Susie Lai Chinese Restaurant

18305 NE 19th Ave., North Miami Beach

Ordered shut: Six times starting May 25 (has not yet reopened)

Why: Do we start with the dead cockroaches in a container of spring rolls or the rodent droppings near the cake mixer? Both happened during the state inspector’s FIRST visit (of six visits and counting) to Susie Lai, when they spotted 44 dead roaches on the dining-room and kitchen floors, near a rice cooker filled with cooked white rice, inside a chest freezer, inside a container of fortune cookies and “a container of 16 uncovered spring rolls in a chest freezer that has 9 dead roaches inside of it.” Inspectors ordered the restaurant to stop selling the spring rolls “due to food not being in a wholesome, sound condition.” Inspectors also spotted 65 live roaches on the kitchen floor, in the dry-storage area, “crawling on a shelf that has cups and lids” and unprotected napkins, next to the kitchen bathroom and “crawling out of a box of cling wrap.” There were at least 82 rodent droppings underneath a table in the kitchen, “on the kitchen floor next to cake mixer,” on a shelf that “stores flour, rice and canned products” and in the rear storage room. Finally, inspectors found “objectionable odors in the kitchen.”
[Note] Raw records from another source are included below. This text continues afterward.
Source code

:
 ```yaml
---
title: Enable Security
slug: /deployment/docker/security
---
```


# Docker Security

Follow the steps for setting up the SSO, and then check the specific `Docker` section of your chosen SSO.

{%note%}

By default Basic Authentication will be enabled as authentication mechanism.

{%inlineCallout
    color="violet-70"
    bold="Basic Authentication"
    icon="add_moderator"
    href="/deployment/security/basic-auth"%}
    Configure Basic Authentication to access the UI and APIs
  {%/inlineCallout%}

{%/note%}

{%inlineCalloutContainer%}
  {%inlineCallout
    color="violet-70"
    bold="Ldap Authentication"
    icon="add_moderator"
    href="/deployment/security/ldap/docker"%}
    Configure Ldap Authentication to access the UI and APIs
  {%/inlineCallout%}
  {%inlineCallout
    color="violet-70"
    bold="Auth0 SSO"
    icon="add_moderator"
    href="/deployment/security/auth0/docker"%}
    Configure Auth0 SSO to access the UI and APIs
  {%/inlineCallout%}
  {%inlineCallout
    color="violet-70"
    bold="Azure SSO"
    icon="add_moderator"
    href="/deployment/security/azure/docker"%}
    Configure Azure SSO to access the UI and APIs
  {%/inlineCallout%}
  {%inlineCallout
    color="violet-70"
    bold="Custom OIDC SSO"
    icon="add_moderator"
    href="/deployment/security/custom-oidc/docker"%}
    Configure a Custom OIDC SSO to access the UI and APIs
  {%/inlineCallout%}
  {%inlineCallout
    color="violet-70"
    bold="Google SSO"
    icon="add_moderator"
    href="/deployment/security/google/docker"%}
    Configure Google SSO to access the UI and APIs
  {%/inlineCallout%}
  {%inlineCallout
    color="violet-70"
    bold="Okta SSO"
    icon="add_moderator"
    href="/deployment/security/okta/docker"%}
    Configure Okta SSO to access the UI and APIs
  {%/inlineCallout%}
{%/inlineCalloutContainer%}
The restaurant remained shut during inspectors’ second visit on May 26, when they found 47 dead roaches, 56 live ones, 50 rodent droppings and lingering “objectionable odors.” The third, fourth and fifth visits on May 27, June 1 and June 3 fared no better, with dozens of vermin spotted on each occasion. The most-recent inspection on June 4 found seven more live roaches behind the dishwasher, water heater and chest freezer, a dead roach by the storage shelf and sagging, water-damaged ceiling tiles. The restaurant remains closed.